Is OpenAI Solving the Wrong Problem? (hbr.org)
hype7 writes: The Harvard Business Review is running an article looking at the recently announced OpenAI initiative, and its decision to structure the venture as a non-profit. It goes on to ask some pretty provocative questions: why are the 21st century's greatest tech luminaries opting out of the system that made them so successful in order to tackle one of humanity's thorniest problems? "Implicit in this: You can do more good operating outside the bounds of capitalism than within them. Coming from folks who are at the upper echelons of the system, it’s a pretty powerful statement." And, if the underlying system that we all operate in is broken, is creating a vehicle without the profit motive inside of it going to be enough?
Absolutely anything that you would have to worry about an artificial intelligence doing that might be troublesome to our society, you would have to also need to reasonably worry about a malicious person doing exact the same thing, albeit perhaps only more slowly. Yet I don't see people who fear the so-called problems that AI is feared to potentially cause worrying about that sort of thing. Can anyone explain why that is without drawing on the idea that because we don't fully understand something, there must be something inherently mysterious or supernatural about it?
File under 'M' for 'Manic ranting'
Believe it or not, some people just like doing certain things, regardless of monetary reward.
That is not what this is about. Some people, including Elon Musk, Stephen Hawking, etc. believe that AI is a potential danger to humanity. Although capitalism is great at maximizing profits, it is not so great at collective moral responsibility. So they think a non-profit is a better vehicle for ethical AI.
Personally, I think they are being silly. Real human-level AI is still a ways off, and corporate AI is focused on solving practical problems rather than creating Skynet. Besides, AI is not something you can keep bottled up. Anyone with a GPU can do it.
But at which level does A.I. can potentially become a problem, for us or something else?
We're already living in a world where toaster-dumb A.I. is being added to all sorts of IoT widgets and it's already causing a lot of headaches.

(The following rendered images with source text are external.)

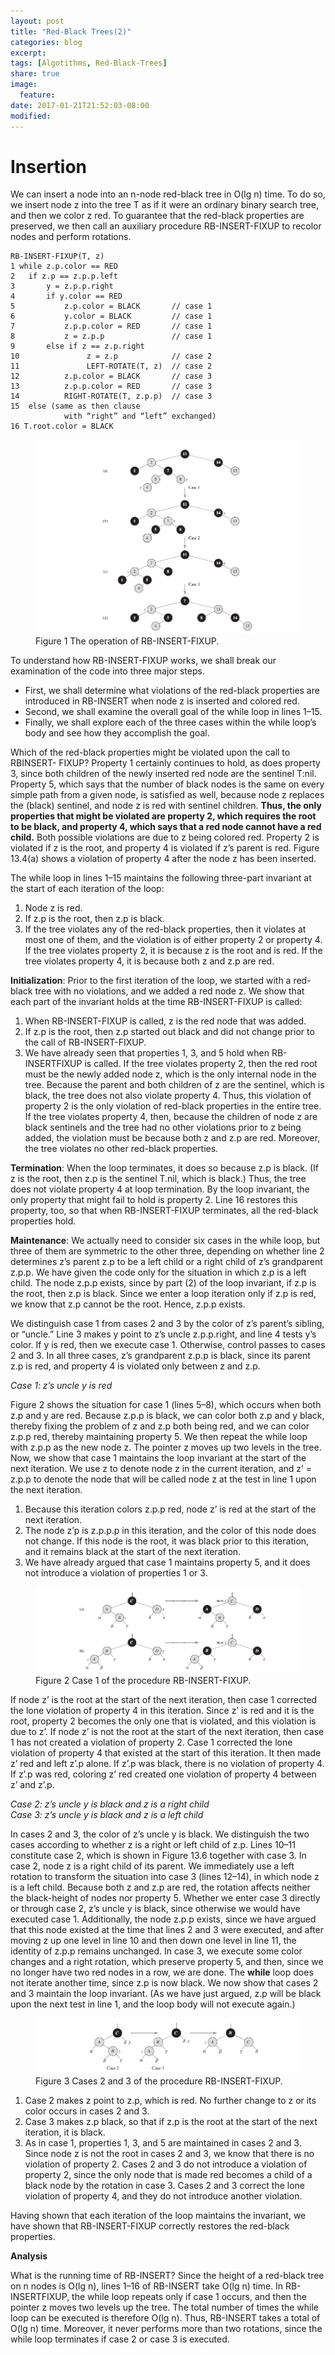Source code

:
 ```yaml
---
layout: post
title: "Red-Black Trees(2)"
categories: blog
excerpt:
tags: [Algotithms, Red-Black-Trees]
share: true
image:
  feature:
date: 2017-01-21T21:52:03-08:00
modified: 
---
```


# Insertion

We can insert a node into an n-node red-black tree in O(lg n) time. To do so, we
insert node z into the tree T as if it were an ordinary binary search tree, and then we
color z red. To guarantee that the red-black properties are preserved, we then call an
auxiliary procedure RB-INSERT-FIXUP to recolor nodes and perform rotations.

```
RB-INSERT-FIXUP(T, z)
1 while z.p.color == RED
2   if z.p == z.p.p.left
3       y = z.p.p.right
4       if y.color == RED
5           z.p.color = BLACK       // case 1
6           y.color = BLACK         // case 1
7           z.p.p.color = RED       // case 1
8           z = z.p.p               // case 1
9       else if z == z.p.right
10               z = z.p            // case 2
11               LEFT-ROTATE(T, z)  // case 2
12          z.p.color = BLACK       // case 3
13          z.p.p.color = RED       // case 3
14          RIGHT-ROTATE(T, z.p.p)  // case 3
15  else (same as then clause
            with “right” and “left” exchanged)
16 T.root.color = BLACK
```

<figure>
	<img src="../../images/RedBlackTree/red-black-tree-fix.png" alt="rotation">
	<figcaption>Figure 1 The operation of RB-INSERT-FIXUP.</figcaption>
</figure>

To understand how RB-INSERT-FIXUP works, we shall break our examination
of the code into three major steps. 

- First, we shall determine what violations of
the red-black properties are introduced in RB-INSERT when node z is inserted
and colored red.
- Second, we shall examine the overall goal of the while loop in
lines 1–15.
- Finally, we shall explore each of the three cases within the while
loop’s body and see how they accomplish the goal.

Which of the red-black properties might be violated upon the call to RBINSERT-
FIXUP? Property 1 certainly continues to hold, as does property 3, since
both children of the newly inserted red node are the sentinel T:nil. Property 5,
which says that the number of black nodes is the same on every simple path from
a given node, is satisfied as well, because node z replaces the (black) sentinel, and
node z is red with sentinel children. **Thus, the only properties that might be violated
are property 2, which requires the root to be black, and property 4, which
says that a red node cannot have a red child.** Both possible violations are due to z
being colored red. Property 2 is violated if z is the root, and property 4 is violated
if z’s parent is red. Figure 13.4(a) shows a violation of property 4 after the node z
has been inserted.

The while loop in lines 1–15 maintains the following three-part invariant at the
start of each iteration of the loop:

1. Node z is red.
2. If z.p is the root, then z.p is black.
3. If the tree violates any of the red-black properties, then it violates at most
one of them, and the violation is of either property 2 or property 4. If the
tree violates property 2, it is because z is the root and is red. If the tree
violates property 4, it is because both z and z.p are red.

**Initialization**: Prior to the first iteration of the loop, we started with a
red-black tree with no violations, and we added a red node z. We show that each part of
the invariant holds at the time RB-INSERT-FIXUP is called:

1. When RB-INSERT-FIXUP is called, z is the red node that was added.
2. If z.p is the root, then z.p started out black and did not change prior to the
call of RB-INSERT-FIXUP.
3. We have already seen that properties 1, 3, and 5 hold when RB-INSERTFIXUP
is called.
If the tree violates property 2, then the red root must be the newly added
node z, which is the only internal node in the tree. Because the parent and
both children of z are the sentinel, which is black, the tree does not also
violate property 4. Thus, this violation of property 2 is the only violation of
red-black properties in the entire tree.
If the tree violates property 4, then, because the children of node z are black
sentinels and the tree had no other violations prior to z being added, the violation
must be because both z and z.p are red. Moreover, the tree violates no other red-black
properties.

**Termination**: When the loop terminates, it does so because z.p is black. (If z is
the root, then z.p is the sentinel T.nil, which is black.) Thus, the tree does not
violate property 4 at loop termination. By the loop invariant, the only property
that might fail to hold is property 2. Line 16 restores this property, too, so that
when RB-INSERT-FIXUP terminates, all the red-black properties hold.

**Maintenance**: We actually need to consider six cases in the while loop, but three
of them are symmetric to the other three, depending on whether line 2 determines
z’s parent z.p to be a left child or a right child of z’s grandparent z.p.p.
We have given the code only for the situation in which z.p is a left child. The
node z.p.p exists, since by part (2) of the loop invariant, if z.p is the root,
then z.p is black. Since we enter a loop iteration only if z.p is red, we know
that z.p cannot be the root. Hence, z.p.p exists.

We distinguish case 1 from cases 2 and 3 by the color of z’s parent’s sibling,
or “uncle.” Line 3 makes y point to z’s uncle z.p.p.right, and line 4 tests y’s
color. If y is red, then we execute case 1. Otherwise, control passes to cases 2
and 3. In all three cases, z’s grandparent z.p.p is black, since its parent z.p is
red, and property 4 is violated only between z and z.p.

*Case 1: z’s uncle y is red*

Figure 2 shows the situation for case 1 (lines 5–8), which occurs when
both z.p and y are red. Because z.p.p is black, we can color both z.p and y
black, thereby fixing the problem of z and z.p both being red, and we can
color z.p.p red, thereby maintaining property 5. We then repeat the while loop
with z.p.p as the new node z. The pointer z moves up two levels in the tree.
Now, we show that case 1 maintains the loop invariant at the start of the next
iteration. We use z to denote node z in the current iteration, and z’ = z.p.p
to denote the node that will be called node z at the test in line 1 upon the next
iteration.

1. Because this iteration colors z.p.p red, node z’ is red at the start of the next
iteration.
2. The node z’p is z.p.p.p in this iteration, and the color of this node does not
change. If this node is the root, it was black prior to this iteration, and it
remains black at the start of the next iteration.
3. We have already argued that case 1 maintains property 5, and it does not
introduce a violation of properties 1 or 3.

<figure>
	<img src="../../images/RedBlackTree/case1-red-black-tree-fix.png" alt="rotation">
	<figcaption>Figure 2 Case 1 of the procedure RB-INSERT-FIXUP.</figcaption>
</figure>

If node z’ is the root at the start of the next iteration, then case 1 corrected
the lone violation of property 4 in this iteration. Since z’ is red and it is the
root, property 2 becomes the only one that is violated, and this violation is
due to z’.
If node z’ is not the root at the start of the next iteration, then case 1 has
not created a violation of property 2. Case 1 corrected the lone violation
of property 4 that existed at the start of this iteration. It then made z’ red
and left z’.p alone. If z’.p was black, there is no violation of property 4.
If z’.p was red, coloring z’ red created one violation of property 4 between z’
and z’.p.

*Case 2: z’s uncle y is black and z is a right child*  
*Case 3: z’s uncle y is black and z is a left child*

In cases 2 and 3, the color of z’s uncle y is black. We distinguish the two cases
according to whether z is a right or left child of z.p. Lines 10–11 constitute
case 2, which is shown in Figure 13.6 together with case 3. In case 2, node z
is a right child of its parent. We immediately use a left rotation to transform
the situation into case 3 (lines 12–14), in which node z is a left child. Because
both z and z.p are red, the rotation affects neither the black-height of nodes
nor property 5. Whether we enter case 3 directly or through case 2, z’s uncle y
is black, since otherwise we would have executed case 1. Additionally, the
node z.p.p exists, since we have argued that this node existed at the time that
lines 2 and 3 were executed, and after moving z up one level in line 10 and then
down one level in line 11, the identity of z.p.p remains unchanged. In case 3,
we execute some color changes and a right rotation, which preserve property 5,
and then, since we no longer have two red nodes in a row, we are done. The
**while** loop does not iterate another time, since z.p is now black.
We now show that cases 2 and 3 maintain the loop invariant. (As we have just
argued, z.p will be black upon the next test in line 1, and the loop body will not
execute again.)

<figure>
	<img src="../../images/RedBlackTree/case2,3-red-black-tree-fix.png" alt="rotation">
	<figcaption>Figure 3 Cases 2 and 3 of the procedure RB-INSERT-FIXUP.</figcaption>
</figure>

1. Case 2 makes z point to z.p, which is red. No further change to z or its color
occurs in cases 2 and 3.
2. Case 3 makes z.p black, so that if z.p is the root at the start of the next
iteration, it is black.
3. As in case 1, properties 1, 3, and 5 are maintained in cases 2 and 3.
Since node z is not the root in cases 2 and 3, we know that there is no violation
of property 2. Cases 2 and 3 do not introduce a violation of property 2,
since the only node that is made red becomes a child of a black node by the
rotation in case 3.
Cases 2 and 3 correct the lone violation of property 4, and they do not introduce
another violation.

Having shown that each iteration of the loop maintains the invariant, we have
shown that RB-INSERT-FIXUP correctly restores the red-black properties.

**Analysis**

What is the running time of RB-INSERT? Since the height of a red-black tree on n
nodes is O(lg n), lines 1–16 of RB-INSERT take O(lg n) time. In RB-INSERTFIXUP,
the while loop repeats only if case 1 occurs, and then the pointer z moves
two levels up the tree. The total number of times the while loop can be executed
is therefore O(lg n). Thus, RB-INSERT takes a total of O(lg n) time. Moreover, it
never performs more than two rotations, since the while loop terminates if case 2
or case 3 is executed.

A true artificial intelligence would be equivalent to a human person --and a human person is not allowed to be owned. So, if the goal is to create a true artificial intelligence, and the result cannot be owned, isn't it simply logical that the creation be done outside the ownership-leads-to-max-profits capitalist system?
You could just make them dumb as a poor person and then you could own them. Problem solved.
I object to power without constructive purpose. --Spock
We're already living in a world where toaster-dumb A.I. is being added to all sorts of IoT widgets and it's already causing a lot of headaches.
I think that when people talk about potential AI problems in this context, they're talking about the BS misconceptions from Hollywood about what AI is and/or is not. Not some poorly thought out, poorly implemented, and poorly secured IoT toster.
The IoT garbage that's currently going on has little relation to AI. The increased removal of classes of jobs does.
The problem is that AI isn't inherently moral, in any useful meaning of the word, unless it's designed that way. If it's designed to improve corporate profits, then that's what it will do. Mind you, I agree that no current system can be given that kind of broad directive. But the word there is "current".
I still expect that we will achieve human equivalent AI by around 2030. I've occasionally pushed that as far away as 2035, but it keeps resetting itself. But note I said "human equivalent". That's a term that needs a bit of defining. What I mean by it is that the AI will understand the description of a task about as well as the average (median) person would, and will be about as successful at designing a solution. For some tasks this has long been possible...but only by specialized machines. I'm talking about a program that will be able to handle (in the sense described above) any reasonable task. (I'm not including being able to implement the solution, as that's partially a mechanical task, and depends on the body implementation. But while for some tasks it may well be superior, I wouldn't expect it to be generally superior within that time frame.)
Please note: I do not believe that any such thing as "general intelligence" exists. I believe instead that there are certain modules of intelligence, and that some of them enable the interaction of other modules. Being more specific requires knowledge of design features that I'm uncertain of, and which may vary in different implementations. But while the muscular coordination required to play a piano is correlated with mathematical ability, they clearly aren't the same thing.
I think we've pushed this "anyone can grow up to be president" thing too far.